Up to this point, it was great![xx(]


----------



## Woodlvr (Mar 6, 2007)

Thanks Michael. I just ordered two of them.[)]  But they have to be better than the WC cheap set.[]


----------



## Dario (Mar 6, 2007)

I had mine squeel one time and started getting hot at high RPM but after putting some motor oil (Mobil 1)...never happened again.


----------



## stevers (Mar 9, 2007)

I ordered, it should be here tomorrow. Cant wait, I just love new toys.[][][]


----------



## Randy_ (Mar 9, 2007)

Guess I should have posted this a little sooner??  I have a live center from LMS and it has performed very admirably for several years.  Unfortunately there have been a number of posts recently from folks who have had problems with theirs.  Based on that fact and a response that I got from LMS when I called them about the problem, I don't feel like I can recommend that particular tool any longer.  

Both Grizzly and PSI have modestly priced live centers.....possible HF might too.  I have no idea if the Grizzly or PSI live centers are any better; but given all of the negative comments that have been posted recently about the LMS live center, I, personally, would look to another source if I need to purchase another one.[^]

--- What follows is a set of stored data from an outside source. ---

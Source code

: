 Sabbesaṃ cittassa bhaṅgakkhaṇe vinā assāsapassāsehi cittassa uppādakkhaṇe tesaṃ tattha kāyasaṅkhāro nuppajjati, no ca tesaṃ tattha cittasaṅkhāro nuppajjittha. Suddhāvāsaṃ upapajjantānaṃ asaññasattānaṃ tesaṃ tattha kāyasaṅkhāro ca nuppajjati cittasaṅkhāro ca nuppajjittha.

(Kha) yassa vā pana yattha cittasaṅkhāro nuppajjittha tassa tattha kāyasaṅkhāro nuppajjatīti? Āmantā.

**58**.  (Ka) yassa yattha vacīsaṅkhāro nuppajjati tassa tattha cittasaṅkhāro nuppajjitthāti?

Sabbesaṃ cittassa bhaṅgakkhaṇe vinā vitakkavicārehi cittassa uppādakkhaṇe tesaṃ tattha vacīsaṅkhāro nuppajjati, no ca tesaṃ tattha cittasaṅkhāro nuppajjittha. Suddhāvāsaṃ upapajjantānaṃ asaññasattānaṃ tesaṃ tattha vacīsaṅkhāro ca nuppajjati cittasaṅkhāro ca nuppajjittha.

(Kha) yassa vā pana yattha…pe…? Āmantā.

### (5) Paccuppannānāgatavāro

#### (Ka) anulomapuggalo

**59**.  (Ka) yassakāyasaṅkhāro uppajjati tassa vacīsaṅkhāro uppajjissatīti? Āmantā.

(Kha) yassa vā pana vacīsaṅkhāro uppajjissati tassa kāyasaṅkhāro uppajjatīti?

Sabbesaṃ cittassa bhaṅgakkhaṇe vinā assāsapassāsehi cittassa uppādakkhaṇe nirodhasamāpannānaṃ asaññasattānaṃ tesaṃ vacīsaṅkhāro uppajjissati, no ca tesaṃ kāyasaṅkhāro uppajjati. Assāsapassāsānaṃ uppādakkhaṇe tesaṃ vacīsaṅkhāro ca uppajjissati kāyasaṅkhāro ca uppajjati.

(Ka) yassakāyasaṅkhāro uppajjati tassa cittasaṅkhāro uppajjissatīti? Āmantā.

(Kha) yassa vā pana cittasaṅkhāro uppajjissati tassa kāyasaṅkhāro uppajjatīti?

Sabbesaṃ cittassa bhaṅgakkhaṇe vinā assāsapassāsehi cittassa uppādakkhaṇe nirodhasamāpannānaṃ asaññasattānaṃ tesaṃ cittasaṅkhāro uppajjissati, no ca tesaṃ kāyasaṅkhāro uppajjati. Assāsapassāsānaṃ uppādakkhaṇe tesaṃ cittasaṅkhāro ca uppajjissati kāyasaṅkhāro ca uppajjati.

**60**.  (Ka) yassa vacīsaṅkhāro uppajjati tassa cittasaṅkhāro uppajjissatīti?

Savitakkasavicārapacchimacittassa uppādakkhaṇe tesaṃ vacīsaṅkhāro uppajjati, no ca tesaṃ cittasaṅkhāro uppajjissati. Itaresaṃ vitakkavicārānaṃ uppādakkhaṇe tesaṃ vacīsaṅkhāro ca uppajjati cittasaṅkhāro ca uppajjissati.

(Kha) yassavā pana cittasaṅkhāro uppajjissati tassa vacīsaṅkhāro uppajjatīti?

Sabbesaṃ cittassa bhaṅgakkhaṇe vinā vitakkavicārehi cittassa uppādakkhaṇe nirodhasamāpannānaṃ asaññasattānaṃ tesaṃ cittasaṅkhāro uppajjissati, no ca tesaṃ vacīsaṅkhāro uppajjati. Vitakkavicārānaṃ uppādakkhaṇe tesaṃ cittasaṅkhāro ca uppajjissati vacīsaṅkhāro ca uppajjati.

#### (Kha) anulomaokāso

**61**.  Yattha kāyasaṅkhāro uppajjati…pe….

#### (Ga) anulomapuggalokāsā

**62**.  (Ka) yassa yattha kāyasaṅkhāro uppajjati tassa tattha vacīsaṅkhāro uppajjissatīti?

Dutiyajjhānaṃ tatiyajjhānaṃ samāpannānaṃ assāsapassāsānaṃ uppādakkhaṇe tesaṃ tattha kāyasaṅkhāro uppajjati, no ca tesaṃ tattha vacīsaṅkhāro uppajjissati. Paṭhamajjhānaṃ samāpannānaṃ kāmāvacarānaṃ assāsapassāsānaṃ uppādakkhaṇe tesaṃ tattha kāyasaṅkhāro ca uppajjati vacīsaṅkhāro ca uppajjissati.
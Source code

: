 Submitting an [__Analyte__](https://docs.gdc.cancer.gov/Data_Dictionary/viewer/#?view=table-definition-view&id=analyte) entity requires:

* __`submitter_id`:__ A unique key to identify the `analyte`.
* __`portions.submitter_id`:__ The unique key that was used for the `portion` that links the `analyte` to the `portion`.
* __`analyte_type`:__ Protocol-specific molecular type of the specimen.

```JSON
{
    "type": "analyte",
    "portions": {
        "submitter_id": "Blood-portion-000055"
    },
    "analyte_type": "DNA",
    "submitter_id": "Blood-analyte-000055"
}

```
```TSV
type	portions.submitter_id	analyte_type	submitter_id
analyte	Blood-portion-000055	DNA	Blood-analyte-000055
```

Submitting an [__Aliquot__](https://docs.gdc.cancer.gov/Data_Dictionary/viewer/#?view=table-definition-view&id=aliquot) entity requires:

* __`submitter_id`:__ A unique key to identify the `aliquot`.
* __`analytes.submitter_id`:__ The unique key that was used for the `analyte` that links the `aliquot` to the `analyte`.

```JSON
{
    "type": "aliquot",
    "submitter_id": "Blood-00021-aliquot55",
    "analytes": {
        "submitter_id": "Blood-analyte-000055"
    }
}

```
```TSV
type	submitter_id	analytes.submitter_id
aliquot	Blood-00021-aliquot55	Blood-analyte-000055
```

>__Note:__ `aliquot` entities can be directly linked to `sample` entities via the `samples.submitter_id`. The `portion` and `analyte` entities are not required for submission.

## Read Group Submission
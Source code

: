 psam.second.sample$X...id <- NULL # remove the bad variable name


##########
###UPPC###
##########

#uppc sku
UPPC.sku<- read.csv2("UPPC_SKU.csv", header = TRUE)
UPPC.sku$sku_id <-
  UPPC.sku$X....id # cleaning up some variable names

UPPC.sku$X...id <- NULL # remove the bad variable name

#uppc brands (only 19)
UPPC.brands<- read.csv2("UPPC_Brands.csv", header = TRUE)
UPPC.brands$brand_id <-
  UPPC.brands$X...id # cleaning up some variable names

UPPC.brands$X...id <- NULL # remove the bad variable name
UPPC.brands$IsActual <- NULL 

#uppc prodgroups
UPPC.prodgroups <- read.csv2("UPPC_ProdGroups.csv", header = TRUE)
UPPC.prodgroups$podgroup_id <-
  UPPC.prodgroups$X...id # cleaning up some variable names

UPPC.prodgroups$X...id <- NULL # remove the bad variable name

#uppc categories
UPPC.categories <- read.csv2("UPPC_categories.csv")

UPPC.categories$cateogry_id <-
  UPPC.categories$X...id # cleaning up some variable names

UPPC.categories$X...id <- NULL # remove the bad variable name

P.S.  The RPM limit for the #1189 from LMS is 2500 RPMs.  The fifth step on the JET mini pulley is 2650 RPMs.  I don't think that speed overage should be much of a problem for most folks; but I would definitely avoid the sixth position which is only a hair under 4000 RPMs.


----------



## Randy_ (Mar 9, 2007)

> _Originally posted by MDWine_
> <br />.....I'll have to see if I can pack the bearings somehow...

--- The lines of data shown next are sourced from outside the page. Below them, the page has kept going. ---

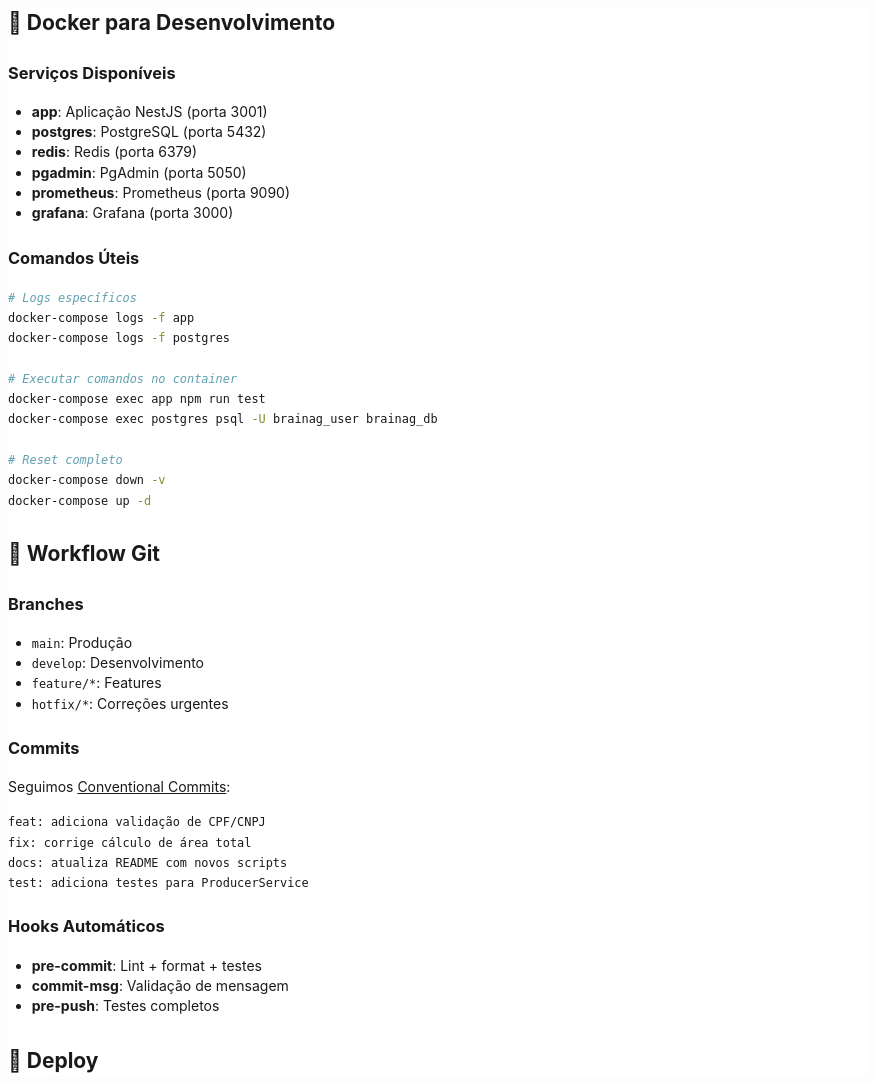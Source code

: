## 🐳 Docker para Desenvolvimento

### Serviços Disponíveis
- **app**: Aplicação NestJS (porta 3001)
- **postgres**: PostgreSQL (porta 5432)
- **redis**: Redis (porta 6379)
- **pgadmin**: PgAdmin (porta 5050)
- **prometheus**: Prometheus (porta 9090)
- **grafana**: Grafana (porta 3000)

### Comandos Úteis
```bash
# Logs específicos
docker-compose logs -f app
docker-compose logs -f postgres

# Executar comandos no container
docker-compose exec app npm run test
docker-compose exec postgres psql -U brainag_user brainag_db

# Reset completo
docker-compose down -v
docker-compose up -d
```

## 🔄 Workflow Git

### Branches
- `main`: Produção
- `develop`: Desenvolvimento
- `feature/*`: Features
- `hotfix/*`: Correções urgentes

### Commits
Seguimos [Conventional Commits](https://www.conventionalcommits.org/):

```
feat: adiciona validação de CPF/CNPJ
fix: corrige cálculo de área total
docs: atualiza README com novos scripts
test: adiciona testes para ProducerService
```

### Hooks Automáticos
- **pre-commit**: Lint + format + testes
- **commit-msg**: Validação de mensagem
- **pre-push**: Testes completos

## 🚀 Deploy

Michael:  I don't think the bearing in the LMS live center is designed to be repacked.  Do let us know if you are able to do it successfully.

IIRC, Billy B. made a post saying the live center from PSI could be disassembled and repacked??  Maybe he didn't repack the bearing; but rather just bought a new one.  Can't remember for sure.  I don't think the average hobby pencrafter has the necessary tools to disassemble the LMS live center.


----------



## Woodlvr (Mar 9, 2007)

I just received my new ones yesterday from LMS and they both screech at about 3000rpm. I did notice that if I did not snug them up to the mandrel then they were quiet. Am I doing something wrong by snugging the live center up to mandrel and locking it in? TIA for your answers.

Mike


----------



## Randy_ (Mar 9, 2007)

Mike: The screeching may not be a bearing noise.  I had a problem with my LMS live center when it first got it, too.  When the lathe is on, are you sure the tip of the live center is turning along with the mandrel??

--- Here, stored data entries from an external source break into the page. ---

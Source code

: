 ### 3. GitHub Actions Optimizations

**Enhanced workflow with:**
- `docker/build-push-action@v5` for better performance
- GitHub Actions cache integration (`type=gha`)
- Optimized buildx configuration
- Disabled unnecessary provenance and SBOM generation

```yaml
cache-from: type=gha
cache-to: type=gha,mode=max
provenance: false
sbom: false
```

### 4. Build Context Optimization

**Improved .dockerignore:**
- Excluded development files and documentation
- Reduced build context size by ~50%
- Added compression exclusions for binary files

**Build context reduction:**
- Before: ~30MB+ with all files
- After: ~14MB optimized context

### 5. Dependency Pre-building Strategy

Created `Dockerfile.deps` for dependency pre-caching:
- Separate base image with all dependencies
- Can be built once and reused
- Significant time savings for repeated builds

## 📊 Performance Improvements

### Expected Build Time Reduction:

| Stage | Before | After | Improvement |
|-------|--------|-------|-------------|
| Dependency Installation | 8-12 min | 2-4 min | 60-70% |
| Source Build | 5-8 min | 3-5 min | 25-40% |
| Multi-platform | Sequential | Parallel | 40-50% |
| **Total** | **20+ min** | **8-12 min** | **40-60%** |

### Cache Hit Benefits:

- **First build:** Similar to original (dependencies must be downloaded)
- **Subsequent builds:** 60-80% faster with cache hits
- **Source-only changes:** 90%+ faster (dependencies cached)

My live center was apparently filled with a lot of heavy grease making it hard to turn.  What was actually happening was the mandrel was spinning against the tip of the live center; but the tip of the live center, itself, was not turning.  Hence you has a metal on metal friction surface and it might make some noise if there is no lubrication on it.  I had to soak my LMS in kerosene for several hours to dilute some of the grease and then I heated it up with a hairdryer getting it "WARM" to the touch.(maybe 10 minutes on high??)  Then I ran it on the lathe at a continuous speed (2500 RPMSÂ±) for about a half hour.  After that "break-in" I never had any other problems with the LC.  Note, because the LC tip is so resistant to turning, initially, you might have to crank down on the tailstock a little more than normal so there is enough friction between the mandrel and the LC tip that the mandrel will drive the tip.

Other thing you want to check is that the center bore in the end of the mandrel is properly drilled.  Initially, it should be cone-shaped; but at the bottom of the cone there should be a slightly deeper cylindrical hole for clearance for the very tip of the live center.  You may need a strong light and a magnifying glass to be sure the hole is drilled properly.

Let us know how things work out for you.

P.S.  If you don't have any kerosene, try spraying some WD-40 on the bearing and let sit for a few hours.

Good luck!!


----------



## Woodlvr (Mar 9, 2007)

Randy,
   Thanks for taking the time to explain it to me. If IIRC the live center was spinning and was making noise. I will print out your post and try your suggestions and see how it turns out. Thanks again.   

Mike


----------



## Randy_ (Mar 9, 2007)

Mike:  Be sure that not only is it spinning; but that it is spinning at the same speed as the mandrel.  You don't want any slippage between the mandrel and the LC tip.

Before you do anything, hold the LC in your hands and twist the tip.  Is it fairly stiff and resistant to turning or does it turn freely?  Also push and pull on it a little to see if there is any wiggle/looseness in the bearing.....there should be no detectable wobble or looseness.  And then twist the LC tip while exerting a little axial pressure on it.  It should feel smooth, not rough or gritty.  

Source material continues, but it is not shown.